The Third Circuit overturned the decision of an immigration judge because the judge failed to be impartial during the hearings. The Third Circuit emphasized that "We have stressed previously that as judicial officers, immigration judges have a responsibility to function as neutral and impartial arbiters and must assiduously refrain from becoming advocates for either party.” (I deleted internal quotation marks and brackets from the quote]

The decision is lengthy and includes long excerpts from the hearing transcript, so it is difficult to summarize. But two examples are that the immigration judge seemed to misunderstand how little money the immigrant had while he was in China. On the one hand, he took a $60,000 trip to be smuggled into the United States yet, strangely, he said he did not have enough money to pay off his parent's $1,500 fine. On the surface, it seems like a selfish child spending all the money on himself and not caring about his dear parents. This seemed to upset the immigration judge. However, the transcript suggests that the immigrant never had $1,500 in hand and that the only way he could take the $60,000 trip was to go heavily into debt. Smugglers are willing to lend and collect on a $60,000 debt to be smuggled, but nobody was willing to lend him $1,500 simply to pay off a fine.

Another factual issue that the immigration judge felt weighed against a discretionary grant of asylum was how it appeared the immigrant did not care about his daughter, who required special care. Read the opinion to figure out what this boils down to, but it might have been a matter of the immigrant not giving a complete story in his asylum application, which gave the impression he was concerned only about his wife and himself, with little mention of his daughter.

The Third Circuit questioned whether an immigration judge's concern about whether an asylum-seeker has sensible priorities about caring for his parents or his daughter is relevant to deciding whether the person qualifies for asylum.

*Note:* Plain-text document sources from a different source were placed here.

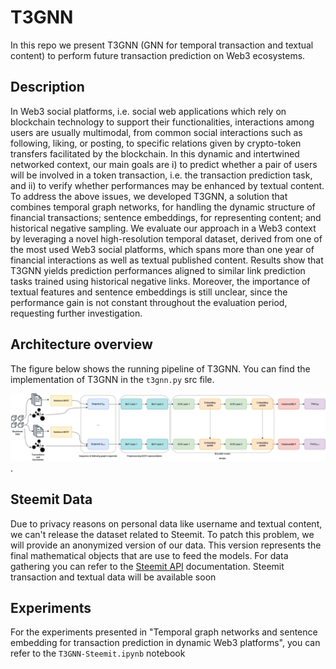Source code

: # T3GNN
In this repo we present T3GNN (GNN for temporal transaction and textual content) to perform future transaction prediction on Web3 ecosystems.

## Description
In Web3 social platforms, i.e. social web applications which rely on blockchain technology to support their functionalities, interactions among users are usually multimodal, from common social interactions such as following, liking, or posting, to specific relations given by crypto-token transfers facilitated by the blockchain. In this dynamic and intertwined networked context, our main goals are i) to predict whether a pair of users will be involved in a token transaction, i.e. the transaction prediction task, and ii) to verify whether performances may be enhanced by textual content. To address the above issues, we developed T3GNN, a solution that combines temporal graph networks, for handling the dynamic structure of financial transactions; sentence embeddings, for representing content; and historical negative sampling. We evaluate our approach in a Web3 context by leveraging a novel high-resolution temporal dataset, derived from one of the most used Web3 social platforms, which spans more than one year of financial interactions as well as textual published content. Results show that T3GNN yields prediction performances aligned to similar link prediction tasks trained using historical negative links. Moreover, the importance of textual features and sentence embeddings is still unclear, since the performance gain is not constant throughout the evaluation period, requesting further investigation.

## Architecture overview

The figure below shows the running pipeline of T3GNN. You can find the implementation of T3GNN in the `t3gnn.py` src file.  

![T3GNN pipeline](t3gnn-pipeline.png "T3GNN pipeline").

## Steemit Data
Due to privacy reasons on personal data like username and textual content, we can't release the dataset related to Steemit. To patch this problem, we will provide an anonymized version of our data. This version represents the final mathematical objects that are use to feed the models. For data gathering you can refer to the [Steemit API](https://developers.steem.io/) documentation. Steemit transaction and textual data will be available soon

## Experiments
For the experiments presented in "Temporal graph networks and sentence embedding for transaction prediction in dynamic Web3 platforms", you can refer to the `T3GNN-Steemit.ipynb` notebook
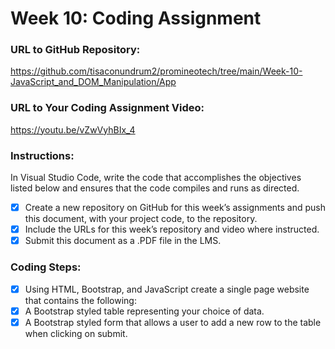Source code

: # Week 10: Coding Assignment

### URL to GitHub Repository:
https://github.com/tisaconundrum2/promineotech/tree/main/Week-10-JavaScript_and_DOM_Manipulation/App

### URL to Your Coding Assignment Video:
https://youtu.be/vZwVyhBIx_4

### Instructions:

In Visual Studio Code, write the code that accomplishes the objectives listed below and ensures that the code compiles and runs as directed. 

- [x] Create a new repository on GitHub for this week’s assignments and push this document, with your project code, to the repository.
- [x] Include the URLs for this week’s repository and video where instructed.
- [x] Submit this document as a .PDF file in the LMS.

### Coding Steps:

- [x] Using HTML, Bootstrap, and JavaScript create a single page website that contains the following:
- [x] A Bootstrap styled table representing your choice of data.
- [x] A Bootstrap styled form that allows a user to add a new row to the table when clicking on submit.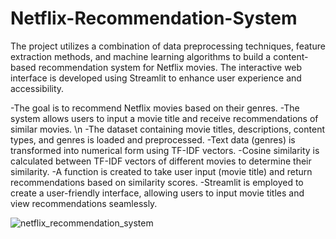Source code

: # Netflix-Recommendation-System
The project utilizes a combination of data preprocessing techniques, feature extraction methods, and machine learning algorithms to build a content-based recommendation system for Netflix movies. The interactive web interface is developed using Streamlit to enhance user experience and accessibility.

-The goal is to recommend Netflix movies based on their genres.
-The system allows users to input a movie title and receive recommendations of similar movies.
\n
-The dataset containing movie titles, descriptions, content types, and genres is loaded and preprocessed.
-Text data (genres) is transformed into numerical form using TF-IDF vectors.
-Cosine similarity is calculated between TF-IDF vectors of different movies to determine their similarity.
-A function is created to take user input (movie title) and return recommendations based on similarity scores.
-Streamlit is employed to create a user-friendly interface, allowing users to input movie titles and view recommendations seamlessly.

![netflix_recommendation_system](https://github.com/manikdamle/Netflix-Recommendation-System/assets/115721290/8002c92f-ceea-4828-90c1-a66390e42403)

On the contrary:
The personal choices that an asylum applicant has made concerning marriage, children, and living arrangement should not be used to evaluate the applicant’s credibility concerning his claims of persecution, unless they reflect some inconsistency in a relevant portion of the applicant’s testimony.
The Third Circuit emphasized that the problem of impartial judges is a broad problem in the immigration court system -- it is not simply the problem of one judge. It cited other decisions it made and decisions in other parts of the country where immigration judges improperly acted in a way that suggested they were predisposed to ruling against the immigrant.

It also held that the problem of impartiality includes cases where the judge develops a bias as the proceeding is ongoing. It is not limited to situations where the bias existed before the hearing began.

The Third Circuit noted that it has no power to order that the new hearing be given to a different judge, but urged that it be reassigned in what seems to be strongly persuasive language:
While we recognize that assignment of an IJ is within the province of the Attorney General, if on remand an IJ’s services are needed, we believe the parties would be far better served by the assignment [of] [these] proceedings [to] a different IJ.
Update: On December 26, 2005, the New York Times printed an article titled "Courts Criticize Judges' Handling of Asylum Cases" and extensively quoted from the Third Circuit's Wang decision and named Judge Annie S. Garcy as the one involved in the Wang case. As mentioned here, the New York Times pointed out the criticism involves immigration judges throughout the United States, not just one particular judge here or there. According to the New York Times article, Judge Garcy declined comment through a spokesperson.